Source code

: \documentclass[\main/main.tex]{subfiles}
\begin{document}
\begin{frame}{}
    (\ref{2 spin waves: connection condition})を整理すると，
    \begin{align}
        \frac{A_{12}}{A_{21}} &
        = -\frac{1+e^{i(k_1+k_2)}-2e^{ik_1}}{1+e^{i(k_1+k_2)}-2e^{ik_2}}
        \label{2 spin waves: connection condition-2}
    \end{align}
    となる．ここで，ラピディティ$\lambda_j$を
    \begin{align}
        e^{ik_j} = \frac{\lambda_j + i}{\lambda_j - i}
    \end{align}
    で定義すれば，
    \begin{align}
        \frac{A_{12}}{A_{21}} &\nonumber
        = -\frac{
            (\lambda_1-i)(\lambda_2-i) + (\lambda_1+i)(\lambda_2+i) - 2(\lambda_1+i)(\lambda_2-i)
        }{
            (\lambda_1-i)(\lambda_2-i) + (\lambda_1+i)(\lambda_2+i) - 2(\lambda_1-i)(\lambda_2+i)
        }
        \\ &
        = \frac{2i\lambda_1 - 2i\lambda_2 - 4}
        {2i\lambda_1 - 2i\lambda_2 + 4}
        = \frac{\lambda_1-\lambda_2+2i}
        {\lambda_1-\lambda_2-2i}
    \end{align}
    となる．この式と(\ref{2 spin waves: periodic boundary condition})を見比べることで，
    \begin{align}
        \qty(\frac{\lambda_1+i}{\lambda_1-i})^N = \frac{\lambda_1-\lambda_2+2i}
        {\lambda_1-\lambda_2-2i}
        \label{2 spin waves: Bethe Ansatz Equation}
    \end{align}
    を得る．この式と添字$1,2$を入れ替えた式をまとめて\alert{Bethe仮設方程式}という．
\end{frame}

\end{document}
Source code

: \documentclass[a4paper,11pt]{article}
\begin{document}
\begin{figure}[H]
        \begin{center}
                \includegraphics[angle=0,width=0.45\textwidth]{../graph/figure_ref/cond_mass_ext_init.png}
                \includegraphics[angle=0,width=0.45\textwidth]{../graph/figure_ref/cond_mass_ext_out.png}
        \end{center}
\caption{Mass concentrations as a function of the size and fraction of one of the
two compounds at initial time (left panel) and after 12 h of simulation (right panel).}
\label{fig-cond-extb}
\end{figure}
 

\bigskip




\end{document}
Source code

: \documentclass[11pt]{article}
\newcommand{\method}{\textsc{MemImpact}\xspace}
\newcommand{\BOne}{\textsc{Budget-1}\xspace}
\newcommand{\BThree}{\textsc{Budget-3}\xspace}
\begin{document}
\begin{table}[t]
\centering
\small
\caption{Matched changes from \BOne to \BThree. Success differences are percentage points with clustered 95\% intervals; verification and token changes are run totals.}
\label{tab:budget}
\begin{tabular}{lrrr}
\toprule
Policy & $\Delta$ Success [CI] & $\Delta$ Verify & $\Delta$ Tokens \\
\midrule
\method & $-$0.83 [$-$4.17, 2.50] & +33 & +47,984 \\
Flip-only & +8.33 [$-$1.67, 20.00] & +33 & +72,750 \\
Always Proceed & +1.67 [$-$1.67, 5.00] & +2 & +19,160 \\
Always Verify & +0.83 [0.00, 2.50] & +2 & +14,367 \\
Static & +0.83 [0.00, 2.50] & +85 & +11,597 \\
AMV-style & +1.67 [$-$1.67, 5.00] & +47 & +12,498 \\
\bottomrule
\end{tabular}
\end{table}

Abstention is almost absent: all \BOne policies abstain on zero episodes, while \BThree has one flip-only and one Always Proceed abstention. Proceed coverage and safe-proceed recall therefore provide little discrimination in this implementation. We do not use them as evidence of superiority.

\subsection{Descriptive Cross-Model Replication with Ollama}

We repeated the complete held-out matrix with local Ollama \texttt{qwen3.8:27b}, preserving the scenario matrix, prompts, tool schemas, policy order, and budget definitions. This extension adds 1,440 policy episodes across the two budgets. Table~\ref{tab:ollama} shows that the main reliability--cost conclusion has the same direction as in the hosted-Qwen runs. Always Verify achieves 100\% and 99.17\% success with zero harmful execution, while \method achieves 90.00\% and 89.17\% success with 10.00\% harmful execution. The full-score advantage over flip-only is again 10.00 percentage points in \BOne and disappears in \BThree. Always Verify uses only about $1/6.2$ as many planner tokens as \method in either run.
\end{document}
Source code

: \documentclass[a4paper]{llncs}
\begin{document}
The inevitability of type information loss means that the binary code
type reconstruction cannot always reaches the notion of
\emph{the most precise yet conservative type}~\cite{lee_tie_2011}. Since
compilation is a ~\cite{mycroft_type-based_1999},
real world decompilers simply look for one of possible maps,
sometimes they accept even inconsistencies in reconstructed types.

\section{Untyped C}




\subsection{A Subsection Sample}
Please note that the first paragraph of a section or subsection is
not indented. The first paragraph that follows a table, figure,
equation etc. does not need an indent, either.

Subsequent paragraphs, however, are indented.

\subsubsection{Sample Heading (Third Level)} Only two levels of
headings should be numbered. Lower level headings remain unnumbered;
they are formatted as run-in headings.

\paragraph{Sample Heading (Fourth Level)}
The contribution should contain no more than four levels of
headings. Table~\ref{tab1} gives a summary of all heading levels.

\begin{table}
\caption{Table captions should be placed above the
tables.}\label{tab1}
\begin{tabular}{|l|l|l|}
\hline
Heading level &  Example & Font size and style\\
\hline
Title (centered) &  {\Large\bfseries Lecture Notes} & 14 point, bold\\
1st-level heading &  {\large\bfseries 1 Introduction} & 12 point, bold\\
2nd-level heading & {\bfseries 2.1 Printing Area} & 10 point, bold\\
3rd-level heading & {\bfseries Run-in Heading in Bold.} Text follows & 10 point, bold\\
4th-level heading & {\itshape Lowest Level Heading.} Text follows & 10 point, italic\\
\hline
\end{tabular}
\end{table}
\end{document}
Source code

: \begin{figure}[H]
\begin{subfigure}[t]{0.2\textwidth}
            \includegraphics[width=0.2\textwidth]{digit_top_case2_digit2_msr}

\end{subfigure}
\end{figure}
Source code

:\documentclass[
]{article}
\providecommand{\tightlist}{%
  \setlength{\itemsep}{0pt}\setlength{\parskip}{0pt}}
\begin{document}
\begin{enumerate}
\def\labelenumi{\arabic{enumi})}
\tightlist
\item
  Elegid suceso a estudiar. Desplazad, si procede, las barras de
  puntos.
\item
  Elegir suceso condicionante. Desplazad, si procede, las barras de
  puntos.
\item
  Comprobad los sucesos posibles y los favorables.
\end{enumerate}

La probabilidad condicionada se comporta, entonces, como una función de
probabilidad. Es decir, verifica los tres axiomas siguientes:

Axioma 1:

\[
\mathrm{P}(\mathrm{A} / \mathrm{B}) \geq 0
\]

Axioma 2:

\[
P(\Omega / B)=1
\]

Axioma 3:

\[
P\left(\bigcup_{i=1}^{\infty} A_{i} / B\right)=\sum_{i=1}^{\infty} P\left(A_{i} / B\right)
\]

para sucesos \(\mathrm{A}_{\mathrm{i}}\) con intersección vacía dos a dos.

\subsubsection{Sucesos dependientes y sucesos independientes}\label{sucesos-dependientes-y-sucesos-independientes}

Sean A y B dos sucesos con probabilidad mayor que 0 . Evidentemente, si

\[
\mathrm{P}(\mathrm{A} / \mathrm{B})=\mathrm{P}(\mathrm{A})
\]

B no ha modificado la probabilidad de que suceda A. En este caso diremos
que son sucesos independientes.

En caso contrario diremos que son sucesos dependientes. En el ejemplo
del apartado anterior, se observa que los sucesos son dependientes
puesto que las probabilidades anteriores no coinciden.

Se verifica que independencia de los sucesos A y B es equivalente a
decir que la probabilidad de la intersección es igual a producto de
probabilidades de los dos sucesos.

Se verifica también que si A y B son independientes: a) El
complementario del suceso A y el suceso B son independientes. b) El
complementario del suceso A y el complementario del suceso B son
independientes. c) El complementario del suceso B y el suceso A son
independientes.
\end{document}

■ **Exercise details**: Go through the records and pull out each line that includes the word "waves".

■ **Response to the task**:
    (\ref{2 spin waves: connection condition})を整理すると，
        \label{2 spin waves: connection condition-2}
    となる．この式と(\ref{2 spin waves: periodic boundary condition})を見比べることで，
        \label{2 spin waves: Bethe Ansatz Equation}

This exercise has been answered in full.